Begin at the top of the following data. Copy each line exactly until you have copied the line containing "## Table of Contents".

[Saved data entries]
------------

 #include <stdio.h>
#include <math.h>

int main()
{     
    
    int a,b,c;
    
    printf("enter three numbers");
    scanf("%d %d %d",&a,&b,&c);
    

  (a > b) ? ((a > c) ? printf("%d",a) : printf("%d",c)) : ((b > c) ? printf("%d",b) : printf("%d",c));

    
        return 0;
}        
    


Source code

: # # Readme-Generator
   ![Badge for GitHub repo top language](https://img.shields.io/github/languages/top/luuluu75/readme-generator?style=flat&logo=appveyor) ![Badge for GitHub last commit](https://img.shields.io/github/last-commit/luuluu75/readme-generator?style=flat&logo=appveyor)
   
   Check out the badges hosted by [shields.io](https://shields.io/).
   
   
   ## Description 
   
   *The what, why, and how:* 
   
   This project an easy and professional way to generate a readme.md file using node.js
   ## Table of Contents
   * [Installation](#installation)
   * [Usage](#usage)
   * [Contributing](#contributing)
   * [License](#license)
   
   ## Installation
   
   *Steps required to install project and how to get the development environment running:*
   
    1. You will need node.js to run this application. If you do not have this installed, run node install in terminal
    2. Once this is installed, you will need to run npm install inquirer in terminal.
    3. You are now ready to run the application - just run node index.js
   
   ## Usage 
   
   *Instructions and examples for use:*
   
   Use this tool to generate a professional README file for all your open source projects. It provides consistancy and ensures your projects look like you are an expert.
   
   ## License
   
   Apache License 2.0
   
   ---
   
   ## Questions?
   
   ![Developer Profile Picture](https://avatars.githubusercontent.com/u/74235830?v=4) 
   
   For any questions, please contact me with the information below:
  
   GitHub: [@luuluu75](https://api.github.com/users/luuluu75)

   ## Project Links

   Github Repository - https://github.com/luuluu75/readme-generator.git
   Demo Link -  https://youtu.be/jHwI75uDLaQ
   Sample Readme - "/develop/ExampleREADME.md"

------------

▶ Written solution
 #include <stdio.h>
#include <math.h>

int main()
{     
    
    int a,b,c;
    
    printf("enter three numbers");
    scanf("%d %d %d",&a,&b,&c);
    

  (a > b) ? ((a > c) ? printf("%d",a) : printf("%d",c)) : ((b > c) ? printf("%d",b) : printf("%d",c));

    
        return 0;
}        
    


Source code

: # # Readme-Generator
   ![Badge for GitHub repo top language](https://img.shields.io/github/languages/top/luuluu75/readme-generator?style=flat&logo=appveyor) ![Badge for GitHub last commit](https://img.shields.io/github/last-commit/luuluu75/readme-generator?style=flat&logo=appveyor)
   
   Check out the badges hosted by [shields.io](https://shields.io/).
   
   
   ## Description 
   
   *The what, why, and how:* 
   
   This project an easy and professional way to generate a readme.md file using node.js
   ## Table of Contents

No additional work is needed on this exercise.